The establishment of the French East India Company by Colbert led to some projects for a French trade with Japan, especially as Caron in some disgust had quitted the Dutch service, and enlisted into that of France. A letter from Louis XIV to the emperor of Japan, dated in 1666, was prepared, and instructions for Caron, who was to be the bearer of it; but the project does not appear to have been prosecuted[125]. [See Appendix, Note 1.]

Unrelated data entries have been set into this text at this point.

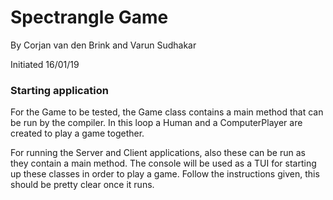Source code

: # Spectrangle Game
By Corjan van den Brink and Varun Sudhakar

Initiated 16/01/19

### Starting application
For the Game to be tested, the Game class contains a main method that can be run by the compiler. In this loop a Human and a ComputerPlayer are created to play a game together.

For running the Server and Client applications, also these can be run as they contain a main method. The console will be used as a TUI for starting up these classes in order to play a game. Follow the instructions given, this should be pretty clear once it runs.
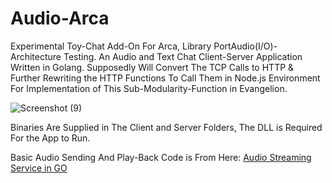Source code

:# Audio-Arca
Experimental Toy-Chat Add-On For Arca, Library PortAudio(I/O)-Architecture Testing. 
An Audio and Text Chat Client-Server Application Written in Golang.
Supposedly Will Convert The TCP Calls to HTTP & Further Rewriting the HTTP Functions To Call Them in Node.js Environment For Implementation of This Sub-Modularity-Function in Evangelion.


![Screenshot (9)](https://user-images.githubusercontent.com/36515357/135725958-0739cbb1-a98a-4904-90ff-98ed97560e25.png)



Binaries Are Supplied in The Client and Server Folders, The DLL is Required For the App to Run.

Basic Audio Sending And Play-Back Code is From Here: [Audio Streaming Service in GO](https://medium.com/@valentijnnieman_79984/how-to-build-an-audio-streaming-server-in-go-part-1-1676eed93021)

In 1673, the English East India Company made an attempt at the renewal of the trade with Japan, by despatching a ship thither. The Japanese, through the medium of the Dutch, kept themselves informed, as they still do, of the affairs of Europe; and the first question put to the new-comers was, how long since the English king (Charles II) had married a daughter of the king of Portugal. Though otherwise courteously enough received and entertained, the vessel was not allowed to sell her cargo. This refusal of intercourse the English ascribed to Dutch jealousy; but it probably was a step, as will be seen in the next chapter, to which the Japanese did not need any urging.[126]

Though the Catholics of Japan were effectually cut off from all intercourse with Europe, the Catholic faith still lingered for a good while in those parts of Shimo in which it had taken the deepest root. So late as 1690, there were, according to Kämpfer, fifty persons, men, women, and children (of whom three had been arrested in 1683), imprisoned at Nagasaki for life, or until they should renounce the Catholic faith and conform to the religious usages of the country. These were peasants who knew little more of the faith which they professed except the name of the Saviour and the Virgin Mary, which, indeed, according to the Dutch accounts, was all that the greater part of the Japanese converts had ever known.

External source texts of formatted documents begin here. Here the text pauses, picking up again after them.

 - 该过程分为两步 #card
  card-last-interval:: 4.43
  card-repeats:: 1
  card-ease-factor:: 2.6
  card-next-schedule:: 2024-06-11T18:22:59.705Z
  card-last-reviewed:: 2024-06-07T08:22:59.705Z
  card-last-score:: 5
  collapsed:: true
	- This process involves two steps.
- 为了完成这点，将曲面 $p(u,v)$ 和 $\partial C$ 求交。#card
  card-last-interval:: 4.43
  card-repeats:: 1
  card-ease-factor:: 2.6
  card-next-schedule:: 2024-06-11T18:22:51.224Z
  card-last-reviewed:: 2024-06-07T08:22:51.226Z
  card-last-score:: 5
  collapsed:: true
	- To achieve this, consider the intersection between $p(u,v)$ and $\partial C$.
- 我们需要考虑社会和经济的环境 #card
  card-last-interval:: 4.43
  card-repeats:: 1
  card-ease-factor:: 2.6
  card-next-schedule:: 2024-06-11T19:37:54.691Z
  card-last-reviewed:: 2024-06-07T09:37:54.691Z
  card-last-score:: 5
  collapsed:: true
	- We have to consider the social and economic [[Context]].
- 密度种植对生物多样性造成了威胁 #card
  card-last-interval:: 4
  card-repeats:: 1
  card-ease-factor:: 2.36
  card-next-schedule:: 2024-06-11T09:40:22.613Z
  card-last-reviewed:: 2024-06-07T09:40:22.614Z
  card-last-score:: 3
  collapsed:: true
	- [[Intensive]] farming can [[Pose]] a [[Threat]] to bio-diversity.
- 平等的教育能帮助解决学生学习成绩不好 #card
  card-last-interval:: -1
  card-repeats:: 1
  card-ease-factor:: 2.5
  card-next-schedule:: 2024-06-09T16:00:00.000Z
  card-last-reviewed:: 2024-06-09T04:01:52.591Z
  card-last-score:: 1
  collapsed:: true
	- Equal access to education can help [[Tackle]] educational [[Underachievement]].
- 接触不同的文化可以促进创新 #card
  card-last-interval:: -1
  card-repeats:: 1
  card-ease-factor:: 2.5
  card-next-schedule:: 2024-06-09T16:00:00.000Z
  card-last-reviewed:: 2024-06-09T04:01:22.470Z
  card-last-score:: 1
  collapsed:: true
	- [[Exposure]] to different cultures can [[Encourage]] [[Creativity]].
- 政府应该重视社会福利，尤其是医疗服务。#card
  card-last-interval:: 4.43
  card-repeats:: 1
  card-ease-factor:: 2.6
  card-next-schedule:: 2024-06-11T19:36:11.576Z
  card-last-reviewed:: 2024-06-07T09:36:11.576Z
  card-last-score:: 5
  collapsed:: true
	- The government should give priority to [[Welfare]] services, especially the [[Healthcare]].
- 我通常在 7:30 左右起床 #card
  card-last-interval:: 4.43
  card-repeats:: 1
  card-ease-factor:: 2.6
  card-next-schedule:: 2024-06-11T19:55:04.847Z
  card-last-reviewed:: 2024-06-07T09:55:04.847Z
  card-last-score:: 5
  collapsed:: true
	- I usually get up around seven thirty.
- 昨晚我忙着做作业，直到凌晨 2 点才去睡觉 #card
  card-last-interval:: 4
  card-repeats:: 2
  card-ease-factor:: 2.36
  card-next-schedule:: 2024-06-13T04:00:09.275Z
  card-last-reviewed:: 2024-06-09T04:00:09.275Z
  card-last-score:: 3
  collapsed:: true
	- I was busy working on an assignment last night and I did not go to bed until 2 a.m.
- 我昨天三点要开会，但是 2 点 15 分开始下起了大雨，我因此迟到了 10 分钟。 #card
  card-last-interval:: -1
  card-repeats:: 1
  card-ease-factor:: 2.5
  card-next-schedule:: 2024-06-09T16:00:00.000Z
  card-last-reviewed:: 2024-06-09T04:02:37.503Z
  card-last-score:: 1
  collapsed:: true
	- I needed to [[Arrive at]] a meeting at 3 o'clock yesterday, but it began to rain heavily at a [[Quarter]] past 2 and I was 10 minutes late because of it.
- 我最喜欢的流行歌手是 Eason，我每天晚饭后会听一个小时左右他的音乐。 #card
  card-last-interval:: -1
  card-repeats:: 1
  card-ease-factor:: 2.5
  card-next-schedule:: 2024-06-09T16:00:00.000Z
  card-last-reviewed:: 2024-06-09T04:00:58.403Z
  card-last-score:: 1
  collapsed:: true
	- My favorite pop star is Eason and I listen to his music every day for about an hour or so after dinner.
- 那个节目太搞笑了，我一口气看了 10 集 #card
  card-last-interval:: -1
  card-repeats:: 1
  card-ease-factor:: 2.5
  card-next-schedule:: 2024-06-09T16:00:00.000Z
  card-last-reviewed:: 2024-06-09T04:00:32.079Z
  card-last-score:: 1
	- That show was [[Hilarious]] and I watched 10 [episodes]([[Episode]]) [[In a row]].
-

To land in Japan, to strengthen and comfort the faithful there, or at least to secure the crown of martyrdom in the attempt, long continued an attractive enterprise to the more romantic spirits among the religious orders of the Catholic church. Most of those who undertook this adventure were known to have been seized and executed soon after landing. The last effort of this sort appears to have been made in 1707. From that time, and notwithstanding the great revival, within fifty or sixty years past, of the missionary spirit, Japan has remained even less attempted by missionary than by mercantile enterprise.

CHAPTER XXVI

Portuguese Trade to Japan—Dutch Trade—Silver, Gold, and Copper the Chief Articles of Export—Export of Silver prohibited—Chinese Trade—Its Increase after the Accession of the Manchu Dynasty—Chinese Temples at Nagasaki—A Buddhist Doctor from China—Edict on the Subject of Household Worship—Restrictions on the Dutch Trade—Increase in the Number of Chinese Visitors to Nagasaki—Their Objects—Restrictions on the Chinese Trade—The Chinese shut up in a Factory—Trade with Lew Chew [Riūkiū]—A. D. 1542-1690.

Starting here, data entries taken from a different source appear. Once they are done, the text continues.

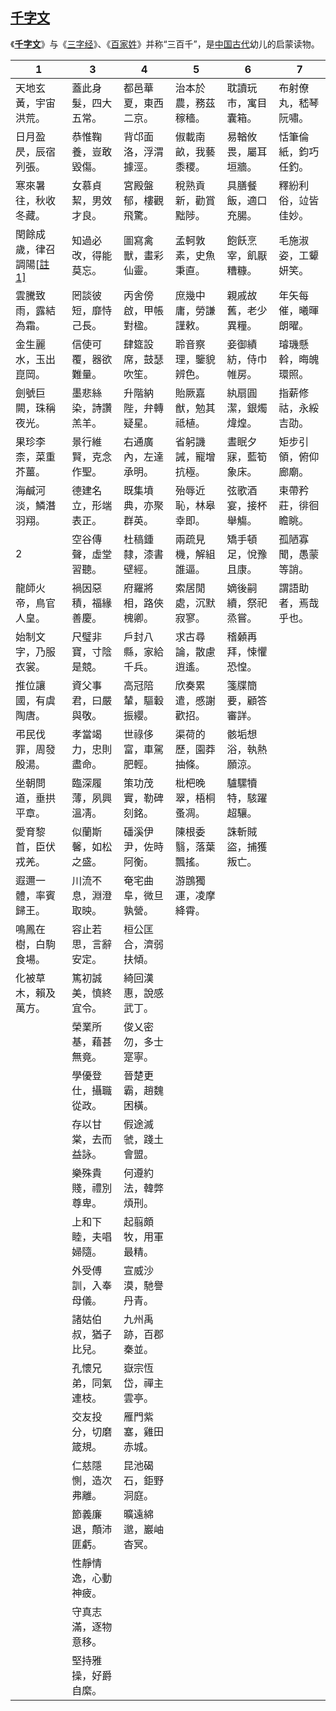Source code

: ## [千字文](https://zh.wikipedia.org/wiki/千字文)

《[**千字文**](https://zh.wikipedia.org/wiki/千字文)》与《[三字经](https://zh.wikipedia.org/wiki/三字经)》、《[百家姓](https://zh.wikipedia.org/wiki/百家姓)》并称“三百千”，是[中国古代](https://zh.wikipedia.org/wiki/中國古代)幼儿的启蒙读物。



| 1                                                            | 3                    | 4                    | 5                    | 6                    | 7                    |
| ------------------------------------------------------------ | -------------------- | -------------------- | -------------------- | -------------------- | -------------------- |
| 天地玄黃，宇宙洪荒。                                         | 蓋此身髮，四大五常。 | 都邑華夏，東西二京。 | 治本於農，務茲稼穡。 | 耽讀玩市，寓目囊箱。 | 布射僚丸，嵇琴阮嘯。 |
| 日月盈昃，辰宿列張。                                         | 恭惟鞠養，豈敢毀傷。 | 背邙面洛，浮渭據涇。 | 俶載南畝，我藝黍稷。 | 易輶攸畏，屬耳垣牆。 | 恬筆倫紙，鈞巧任釣。 |
| 寒來暑往，秋收冬藏。                                         | 女慕貞絜，男效才良。 | 宮殿盤郁，樓觀飛驚。 | 稅熟貢新，勸賞黜陟。 | 具膳餐飯，適口充腸。 | 釋紛利俗，竝皆佳妙。 |
| 閏餘成歲，律召調陽[[註 1\]](https://zh.wikipedia.org/zh-tw/千字文#cite_note-11) | 知過必改，得能莫忘。 | 圖寫禽獸，畫彩仙靈。 | 孟軻敦素，史魚秉直。 | 飽飫烹宰，飢厭糟糠。 | 毛施淑姿，工顰妍笑。 |
| 雲騰致雨，露結為霜。                                         | 罔談彼短，靡恃己長。 | 丙舍傍啟，甲帳對楹。 | 庶幾中庸，勞謙謹敕。 | 親戚故舊，老少異糧。 | 年矢每催，曦暉朗曜。 |
| 金生麗水，玉出崑岡。                                         | 信使可覆，器欲難量。 | 肆筵設席，鼓瑟吹笙。 | 聆音察理，鑒貌辨色。 | 妾御績紡，侍巾帷房。 | 璿璣懸斡，晦魄環照。 |
| 劍號巨闕，珠稱夜光。                                         | 墨悲絲染，詩讚羔羊。 | 升階納陛，弁轉疑星。 | 貽厥嘉猷，勉其祗植。 | 紈扇圓潔，銀燭煒煌。 | 指薪修祜，永綏吉劭。 |
| 果珍李柰，菜重芥薑。                                         | 景行維賢，克念作聖。 | 右通廣內，左達承明。 | 省躬譏誡，寵增抗極。 | 晝眠夕寐，藍筍象床。 | 矩步引領，俯仰廊廟。 |
| 海鹹河淡，鱗潛羽翔。                                         | 德建名立，形端表正。 | 既集墳典，亦聚群英。 | 殆辱近恥，林皋幸即。 | 弦歌酒宴，接杯舉觴。 | 束帶矜莊，徘徊瞻眺。 |
| 2                                                            | 空谷傳聲，虛堂習聽。 | 杜稿鍾隸，漆書壁經。 | 兩疏見機，解組誰逼。 | 矯手頓足，悅豫且康。 | 孤陋寡聞，愚蒙等誚。 |
| 龍師火帝，鳥官人皇。                                         | 禍因惡積，福緣善慶。 | 府羅將相，路俠槐卿。 | 索居閒處，沉默寂寥。 | 嫡後嗣續，祭祀烝嘗。 | 謂語助者，焉哉乎也。 |
| 始制文字，乃服衣裳。                                         | 尺璧非寶，寸陰是競。 | 戶封八縣，家給千兵。 | 求古尋論，散慮逍遙。 | 稽顙再拜，悚懼恐惶。 |                      |
| 推位讓國，有虞陶唐。                                         | 資父事君，曰嚴與敬。 | 高冠陪輦，驅轂振纓。 | 欣奏累遣，慼謝歡招。 | 箋牒簡要，顧答審詳。 |                      |
| 弔民伐罪，周發殷湯。                                         | 孝當竭力，忠則盡命。 | 世祿侈富，車駕肥輕。 | 渠荷的歷，園莽抽條。 | 骸垢想浴，執熱願涼。 |                      |
| 坐朝問道，垂拱平章。                                         | 臨深履薄，夙興溫凊。 | 策功茂實，勒碑刻銘。 | 枇杷晚翠，梧桐蚤凋。 | 驢騾犢特，駭躍超驤。 |                      |
| 愛育黎首，臣伏戎羌。                                         | 似蘭斯馨，如松之盛。 | 磻溪伊尹，佐時阿衡。 | 陳根委翳，落葉飄搖。 | 誅斬賊盜，捕獲叛亡。 |                      |
| 遐邇一體，率賓歸王。                                         | 川流不息，淵澄取映。 | 奄宅曲阜，微旦孰營。 | 游鵾獨運，凌摩絳霄。 |                      |                      |
| 鳴鳳在樹，白駒食場。                                         | 容止若思，言辭安定。 | 桓公匡合，濟弱扶傾。 |                      |                      |                      |
| 化被草木，賴及萬方。                                         | 篤初誠美，慎終宜令。 | 綺回漢惠，說感武丁。 |                      |                      |                      |
|                                                              | 榮業所基，藉甚無竟。 | 俊乂密勿，多士寔寧。 |                      |                      |                      |
|                                                              | 學優登仕，攝職從政。 | 晉楚更霸，趙魏困橫。 |                      |                      |                      |
|                                                              | 存以甘棠，去而益詠。 | 假途滅虢，踐土會盟。 |                      |                      |                      |
|                                                              | 樂殊貴賤，禮別尊卑。 | 何遵約法，韓弊煩刑。 |                      |                      |                      |
|                                                              | 上和下睦，夫唱婦隨。 | 起翦頗牧，用軍最精。 |                      |                      |                      |
|                                                              | 外受傅訓，入奉母儀。 | 宣威沙漠，馳譽丹青。 |                      |                      |                      |
|                                                              | 諸姑伯叔，猶子比兒。 | 九州禹跡，百郡秦並。 |                      |                      |                      |
|                                                              | 孔懷兄弟，同氣連枝。 | 嶽宗恆岱，禪主雲亭。 |                      |                      |                      |
|                                                              | 交友投分，切磨箴規。 | 雁門紫塞，雞田赤城。 |                      |                      |                      |
|                                                              | 仁慈隱惻，造次弗離。 | 昆池碣石，鉅野洞庭。 |                      |                      |                      |
|                                                              | 節義廉退，顛沛匪虧。 | 曠遠綿邈，巖岫杳冥。 |                      |                      |                      |
|                                                              | 性靜情逸，心動神疲。 |                      |                      |                      |                      |
|                                                              | 守真志滿，逐物意移。 |                      |                      |                      |                      |
|                                                              | 堅持雅操，好爵自縻。 |                      |                      |                      |                      |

Of the real value and extent of the trade which for some ninety years the Portuguese carried on with Japan, and which was brought to a final close in the year 1638, we have no means of forming any very exact estimate. When we read in writers of two or three centuries ago glowing accounts of immense commercial profits, we must also recollect that, compared with the commerce of the present day, the trade upon which these great profits were made was exceedingly limited in amount.

For more than half of the above period of ninety years the intercourse of the Portuguese with Japan seems to have been reduced, or nearly so, to a single annual ship, known as the great carac of Macao, sent annually from that city, and laden chiefly with China silks, every Portuguese citizen of Macao having the right, if he chose to exercise it, of putting on board a certain number of packages, as did also the Society of Jesus, which had a college and a commercial agency in that city. Of this traffic the following account is given by Ralph Fitch, an intelligent Englishman, who was in Malacca in the year 1588[127]: “When the Portuguese go from Macao in China to Japan, they carry much white silk, gold, musk, and porcelains, and they bring from thence nothing but silver. They have a great carac, which goeth thither every year, and she bringeth from thence every year about six hundred thousand crusados (not far from as many dollars); and all this silver of Japan, and two hundred thousand crusados more in silver, which they bring yearly out of India, they employ to their advantage in China; and they bring from thence gold, musk, silk, porcelains, and many other things very costly and gilded.”[128]

If we allow to the Portuguese an annual average export of half a million of dollars, that will make in ninety years forty-five millions of dollars of silver carried away by the Portuguese; for, according to all accounts, they brought away nothing else.